Data extracted from a collection:
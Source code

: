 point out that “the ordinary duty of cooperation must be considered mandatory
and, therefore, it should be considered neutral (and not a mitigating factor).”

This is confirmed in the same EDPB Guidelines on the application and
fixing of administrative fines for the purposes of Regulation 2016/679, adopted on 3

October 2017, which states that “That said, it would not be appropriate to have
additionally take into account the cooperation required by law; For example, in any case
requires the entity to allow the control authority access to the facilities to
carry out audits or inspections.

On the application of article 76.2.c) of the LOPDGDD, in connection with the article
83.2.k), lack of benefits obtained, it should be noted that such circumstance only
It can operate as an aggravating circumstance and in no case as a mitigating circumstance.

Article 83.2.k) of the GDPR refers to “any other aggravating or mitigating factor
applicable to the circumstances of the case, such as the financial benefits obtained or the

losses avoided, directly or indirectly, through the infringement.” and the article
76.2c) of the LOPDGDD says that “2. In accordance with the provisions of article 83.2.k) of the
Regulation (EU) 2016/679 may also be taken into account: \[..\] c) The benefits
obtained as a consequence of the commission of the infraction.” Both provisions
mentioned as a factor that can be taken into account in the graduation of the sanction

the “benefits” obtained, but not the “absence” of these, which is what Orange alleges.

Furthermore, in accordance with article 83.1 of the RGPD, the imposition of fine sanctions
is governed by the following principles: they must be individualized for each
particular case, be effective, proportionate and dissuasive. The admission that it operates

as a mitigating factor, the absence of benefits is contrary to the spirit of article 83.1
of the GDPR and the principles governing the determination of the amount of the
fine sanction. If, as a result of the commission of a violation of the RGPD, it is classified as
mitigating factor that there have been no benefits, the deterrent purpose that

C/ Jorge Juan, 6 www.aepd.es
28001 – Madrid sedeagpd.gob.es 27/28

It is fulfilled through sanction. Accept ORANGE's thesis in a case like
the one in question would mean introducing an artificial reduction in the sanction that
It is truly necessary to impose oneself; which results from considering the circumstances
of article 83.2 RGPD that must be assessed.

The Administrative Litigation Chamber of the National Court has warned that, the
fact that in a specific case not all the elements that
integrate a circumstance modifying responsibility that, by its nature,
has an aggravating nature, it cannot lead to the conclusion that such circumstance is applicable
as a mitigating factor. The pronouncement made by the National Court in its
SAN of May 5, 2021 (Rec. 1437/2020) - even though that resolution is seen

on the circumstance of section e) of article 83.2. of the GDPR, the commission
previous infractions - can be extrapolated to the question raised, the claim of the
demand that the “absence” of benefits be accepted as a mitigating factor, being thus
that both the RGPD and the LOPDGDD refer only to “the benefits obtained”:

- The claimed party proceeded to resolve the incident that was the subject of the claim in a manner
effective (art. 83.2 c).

What is being asked: Among the records above, extract exactly the lines from the line with "It is fulfilled" to the line with "as a mitigating factor.", both lines included, and leave out the rest.

Solution to this exercise:
It is fulfilled through sanction. Accept ORANGE's thesis in a case like
the one in question would mean introducing an artificial reduction in the sanction that
It is truly necessary to impose oneself; which results from considering the circumstances
of article 83.2 RGPD that must be assessed.

The Administrative Litigation Chamber of the National Court has warned that, the
fact that in a specific case not all the elements that
integrate a circumstance modifying responsibility that, by its nature,
has an aggravating nature, it cannot lead to the conclusion that such circumstance is applicable
as a mitigating factor. The pronouncement made by the National Court in its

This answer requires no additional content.